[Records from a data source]
+++

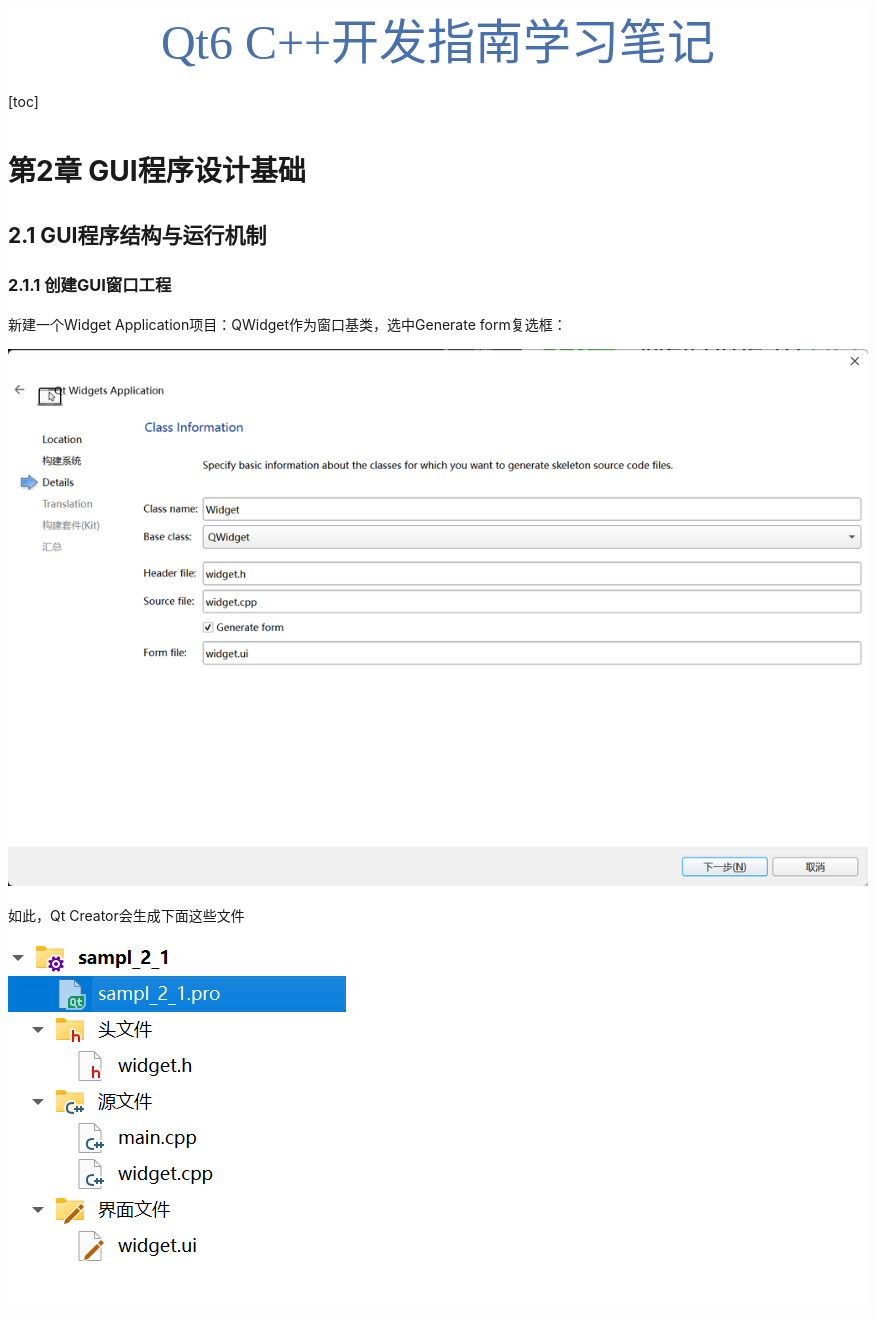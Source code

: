 <center style="font-family: 华文新魏"><font size="12px" color="#4870ac">Qt6 C++开发指南学习笔记</font></center>

[toc]

# 第2章 GUI程序设计基础

## 2.1 GUI程序结构与运行机制

### 2.1.1 创建GUI窗口工程

新建一个Widget Application项目：QWidget作为窗口基类，选中Generate form复选框：

![image-20240327221146623](./Qt6%20C++%E5%BC%80%E5%8F%91%E6%8C%87%E5%8D%97%E5%AD%A6%E4%B9%A0%E7%AC%94%E8%AE%B0_%E7%AC%AC2%E7%AB%A0_GUI%E7%A8%8B%E5%BA%8F%E8%AE%BE%E8%AE%A1%E5%9F%BA%E7%A1%80.assets/image-20240327221146623.png)

如此，Qt Creator会生成下面这些文件

![image-20240327221304623](./Qt6%20C++%E5%BC%80%E5%8F%91%E6%8C%87%E5%8D%97%E5%AD%A6%E4%B9%A0%E7%AC%94%E8%AE%B0_%E7%AC%AC2%E7%AB%A0_GUI%E7%A8%8B%E5%BA%8F%E8%AE%BE%E8%AE%A1%E5%9F%BA%E7%A1%80.assets/image-20240327221304623.png)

+++

How to complete this task
For each line in the data that contains the string "image", give a copy of that line.

Answer section
![image-20240327221146623](./Qt6%20C++%E5%BC%80%E5%8F%91%E6%8C%87%E5%8D%97%E5%AD%A6%E4%B9%A0%E7%AC%94%E8%AE%B0_%E7%AC%AC2%E7%AB%A0_GUI%E7%A8%8B%E5%BA%8F%E8%AE%BE%E8%AE%A1%E5%9F%BA%E7%A1%80.assets/image-20240327221146623.png)
![image-20240327221304623](./Qt6%20C++%E5%BC%80%E5%8F%91%E6%8C%87%E5%8D%97%E5%AD%A6%E4%B9%A0%E7%AC%94%E8%AE%B0_%E7%AC%AC2%E7%AB%A0_GUI%E7%A8%8B%E5%BA%8F%E8%AE%BE%E8%AE%A1%E5%9F%BA%E7%A1%80.assets/image-20240327221304623.png)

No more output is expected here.